_HOW TO COMPLETE THIS TASK_.
From the first line of the data below through the line holding "### with geo agent", write out each line exactly as it stands.

_EXERCISE INPUTS_.
· · ·

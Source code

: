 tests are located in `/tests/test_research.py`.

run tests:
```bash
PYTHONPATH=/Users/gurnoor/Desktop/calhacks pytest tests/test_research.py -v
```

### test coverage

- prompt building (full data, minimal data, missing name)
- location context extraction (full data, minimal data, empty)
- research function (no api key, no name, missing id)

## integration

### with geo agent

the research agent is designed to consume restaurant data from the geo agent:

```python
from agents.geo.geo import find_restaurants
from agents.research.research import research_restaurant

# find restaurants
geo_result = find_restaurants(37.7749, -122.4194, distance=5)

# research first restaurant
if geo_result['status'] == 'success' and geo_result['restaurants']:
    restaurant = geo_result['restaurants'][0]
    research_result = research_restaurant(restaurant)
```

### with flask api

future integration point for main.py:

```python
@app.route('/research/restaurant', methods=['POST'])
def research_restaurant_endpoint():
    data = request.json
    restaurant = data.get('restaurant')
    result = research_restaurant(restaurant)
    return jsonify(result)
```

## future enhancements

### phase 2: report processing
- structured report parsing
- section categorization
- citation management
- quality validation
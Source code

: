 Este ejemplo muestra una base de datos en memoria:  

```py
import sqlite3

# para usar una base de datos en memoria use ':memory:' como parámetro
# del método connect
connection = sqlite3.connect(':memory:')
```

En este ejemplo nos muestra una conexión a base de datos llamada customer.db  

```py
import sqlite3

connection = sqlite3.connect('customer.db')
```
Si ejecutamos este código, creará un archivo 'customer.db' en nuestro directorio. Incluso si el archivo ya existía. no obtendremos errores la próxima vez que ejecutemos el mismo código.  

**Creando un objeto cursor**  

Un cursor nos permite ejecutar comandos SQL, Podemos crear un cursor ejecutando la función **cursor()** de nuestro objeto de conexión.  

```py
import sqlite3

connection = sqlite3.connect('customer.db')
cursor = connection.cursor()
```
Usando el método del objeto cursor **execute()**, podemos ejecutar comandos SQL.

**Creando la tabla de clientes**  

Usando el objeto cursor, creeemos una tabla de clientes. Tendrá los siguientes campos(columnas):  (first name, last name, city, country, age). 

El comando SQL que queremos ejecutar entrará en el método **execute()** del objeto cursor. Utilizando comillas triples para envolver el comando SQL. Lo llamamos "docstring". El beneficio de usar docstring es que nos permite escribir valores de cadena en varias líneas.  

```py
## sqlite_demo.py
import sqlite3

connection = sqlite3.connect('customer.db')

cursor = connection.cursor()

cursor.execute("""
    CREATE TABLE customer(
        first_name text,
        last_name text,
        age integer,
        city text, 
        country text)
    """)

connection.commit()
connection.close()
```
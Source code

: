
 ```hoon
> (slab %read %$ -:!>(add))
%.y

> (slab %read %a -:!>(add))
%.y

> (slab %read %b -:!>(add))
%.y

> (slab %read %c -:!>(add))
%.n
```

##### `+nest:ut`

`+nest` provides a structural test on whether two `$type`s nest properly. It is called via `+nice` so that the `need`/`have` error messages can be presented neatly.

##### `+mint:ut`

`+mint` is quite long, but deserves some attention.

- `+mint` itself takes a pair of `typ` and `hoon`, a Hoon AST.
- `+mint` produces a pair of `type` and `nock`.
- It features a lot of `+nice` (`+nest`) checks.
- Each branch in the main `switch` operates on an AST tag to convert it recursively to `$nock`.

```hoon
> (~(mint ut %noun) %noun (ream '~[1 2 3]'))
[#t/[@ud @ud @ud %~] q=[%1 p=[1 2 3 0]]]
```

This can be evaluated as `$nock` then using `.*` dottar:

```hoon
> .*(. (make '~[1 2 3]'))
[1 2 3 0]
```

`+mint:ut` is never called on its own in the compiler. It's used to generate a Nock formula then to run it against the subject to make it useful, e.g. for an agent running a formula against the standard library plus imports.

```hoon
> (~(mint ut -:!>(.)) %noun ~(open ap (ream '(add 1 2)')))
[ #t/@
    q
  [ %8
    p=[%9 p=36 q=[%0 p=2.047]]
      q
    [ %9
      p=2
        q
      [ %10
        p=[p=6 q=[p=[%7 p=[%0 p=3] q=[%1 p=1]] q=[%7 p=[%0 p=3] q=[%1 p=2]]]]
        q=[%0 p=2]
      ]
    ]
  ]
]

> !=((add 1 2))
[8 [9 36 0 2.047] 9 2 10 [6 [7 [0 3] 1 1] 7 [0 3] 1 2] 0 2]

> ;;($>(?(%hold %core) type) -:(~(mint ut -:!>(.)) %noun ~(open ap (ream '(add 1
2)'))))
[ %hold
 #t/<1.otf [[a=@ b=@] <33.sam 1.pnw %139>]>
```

· · ·

_ANSWER TO THIS TASK_.
Source code

: tests are located in `/tests/test_research.py`.

run tests:
```bash
PYTHONPATH=/Users/gurnoor/Desktop/calhacks pytest tests/test_research.py -v
```

### test coverage

- prompt building (full data, minimal data, missing name)
- location context extraction (full data, minimal data, empty)
- research function (no api key, no name, missing id)

## integration

### with geo agent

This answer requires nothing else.